What to do:
Begin at the line containing "### Advanced Compile-Time Options" in the data below and go on through the line containing "plotter (Arduino IDE)", repeating each line exactly; include both ends and no other line.

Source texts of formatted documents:
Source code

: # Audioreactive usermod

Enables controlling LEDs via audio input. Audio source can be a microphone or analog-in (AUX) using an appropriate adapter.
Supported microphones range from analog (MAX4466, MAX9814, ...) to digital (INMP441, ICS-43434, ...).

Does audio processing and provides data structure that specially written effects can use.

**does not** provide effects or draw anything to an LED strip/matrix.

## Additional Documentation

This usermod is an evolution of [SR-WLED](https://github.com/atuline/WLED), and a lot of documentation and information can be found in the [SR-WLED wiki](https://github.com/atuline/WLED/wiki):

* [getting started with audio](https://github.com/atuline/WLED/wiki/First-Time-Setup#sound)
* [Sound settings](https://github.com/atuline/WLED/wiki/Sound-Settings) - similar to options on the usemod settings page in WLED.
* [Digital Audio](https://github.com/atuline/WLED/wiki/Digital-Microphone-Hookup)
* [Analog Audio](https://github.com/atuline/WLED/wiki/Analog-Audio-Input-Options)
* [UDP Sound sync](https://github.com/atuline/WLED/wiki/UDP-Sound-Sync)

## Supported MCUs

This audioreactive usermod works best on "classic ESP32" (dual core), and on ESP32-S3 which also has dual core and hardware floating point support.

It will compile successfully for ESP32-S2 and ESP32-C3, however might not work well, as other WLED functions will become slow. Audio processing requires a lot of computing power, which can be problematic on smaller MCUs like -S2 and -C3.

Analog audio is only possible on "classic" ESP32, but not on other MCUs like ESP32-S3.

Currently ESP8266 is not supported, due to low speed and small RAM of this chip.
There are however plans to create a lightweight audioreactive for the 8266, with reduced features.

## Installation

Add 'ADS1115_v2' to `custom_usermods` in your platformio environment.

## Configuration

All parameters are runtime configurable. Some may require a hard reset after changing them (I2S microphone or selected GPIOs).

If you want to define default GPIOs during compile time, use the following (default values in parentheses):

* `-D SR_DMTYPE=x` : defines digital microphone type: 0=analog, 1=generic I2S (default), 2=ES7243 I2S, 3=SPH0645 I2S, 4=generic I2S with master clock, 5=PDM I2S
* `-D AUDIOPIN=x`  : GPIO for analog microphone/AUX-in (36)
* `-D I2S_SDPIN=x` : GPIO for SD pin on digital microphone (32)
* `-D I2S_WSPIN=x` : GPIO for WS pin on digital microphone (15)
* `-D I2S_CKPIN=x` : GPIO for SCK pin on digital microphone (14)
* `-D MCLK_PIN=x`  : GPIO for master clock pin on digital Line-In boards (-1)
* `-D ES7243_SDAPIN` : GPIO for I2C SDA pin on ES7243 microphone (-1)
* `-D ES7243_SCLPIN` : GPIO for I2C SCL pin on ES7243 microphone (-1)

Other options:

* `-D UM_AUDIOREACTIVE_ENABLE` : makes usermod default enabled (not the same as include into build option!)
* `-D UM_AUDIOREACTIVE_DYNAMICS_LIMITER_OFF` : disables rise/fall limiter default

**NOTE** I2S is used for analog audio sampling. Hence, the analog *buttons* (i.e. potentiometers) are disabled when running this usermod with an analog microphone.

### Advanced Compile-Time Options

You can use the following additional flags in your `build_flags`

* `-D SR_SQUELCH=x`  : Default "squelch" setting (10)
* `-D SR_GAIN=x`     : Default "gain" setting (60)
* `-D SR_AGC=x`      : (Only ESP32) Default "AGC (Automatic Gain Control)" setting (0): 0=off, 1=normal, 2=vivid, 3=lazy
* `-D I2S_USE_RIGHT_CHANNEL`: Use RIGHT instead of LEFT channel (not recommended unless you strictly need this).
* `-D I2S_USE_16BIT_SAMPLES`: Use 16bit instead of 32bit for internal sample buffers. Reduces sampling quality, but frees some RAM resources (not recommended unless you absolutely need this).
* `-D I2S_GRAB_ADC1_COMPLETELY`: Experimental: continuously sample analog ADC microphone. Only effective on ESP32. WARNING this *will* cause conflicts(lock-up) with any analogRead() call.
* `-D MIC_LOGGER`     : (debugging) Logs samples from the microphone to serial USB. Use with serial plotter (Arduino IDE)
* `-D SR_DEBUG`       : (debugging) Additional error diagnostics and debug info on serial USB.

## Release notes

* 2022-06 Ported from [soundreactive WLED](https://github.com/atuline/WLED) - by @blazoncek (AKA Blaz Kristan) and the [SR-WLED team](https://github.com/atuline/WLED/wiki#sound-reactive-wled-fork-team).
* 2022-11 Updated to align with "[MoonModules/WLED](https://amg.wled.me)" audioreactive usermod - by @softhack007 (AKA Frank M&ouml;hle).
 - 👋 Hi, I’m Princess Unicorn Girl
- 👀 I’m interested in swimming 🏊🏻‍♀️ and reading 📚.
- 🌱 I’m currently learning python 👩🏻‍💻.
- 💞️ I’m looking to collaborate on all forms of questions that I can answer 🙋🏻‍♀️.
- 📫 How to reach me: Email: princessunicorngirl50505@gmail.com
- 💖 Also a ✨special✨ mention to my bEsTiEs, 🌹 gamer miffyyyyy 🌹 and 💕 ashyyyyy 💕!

Response:
### Advanced Compile-Time Options

You can use the following additional flags in your `build_flags`

* `-D SR_SQUELCH=x`  : Default "squelch" setting (10)
* `-D SR_GAIN=x`     : Default "gain" setting (60)
* `-D SR_AGC=x`      : (Only ESP32) Default "AGC (Automatic Gain Control)" setting (0): 0=off, 1=normal, 2=vivid, 3=lazy
* `-D I2S_USE_RIGHT_CHANNEL`: Use RIGHT instead of LEFT channel (not recommended unless you strictly need this).
* `-D I2S_USE_16BIT_SAMPLES`: Use 16bit instead of 32bit for internal sample buffers. Reduces sampling quality, but frees some RAM resources (not recommended unless you absolutely need this).
* `-D I2S_GRAB_ADC1_COMPLETELY`: Experimental: continuously sample analog ADC microphone. Only effective on ESP32. WARNING this *will* cause conflicts(lock-up) with any analogRead() call.
* `-D MIC_LOGGER`     : (debugging) Logs samples from the microphone to serial USB. Use with serial plotter (Arduino IDE)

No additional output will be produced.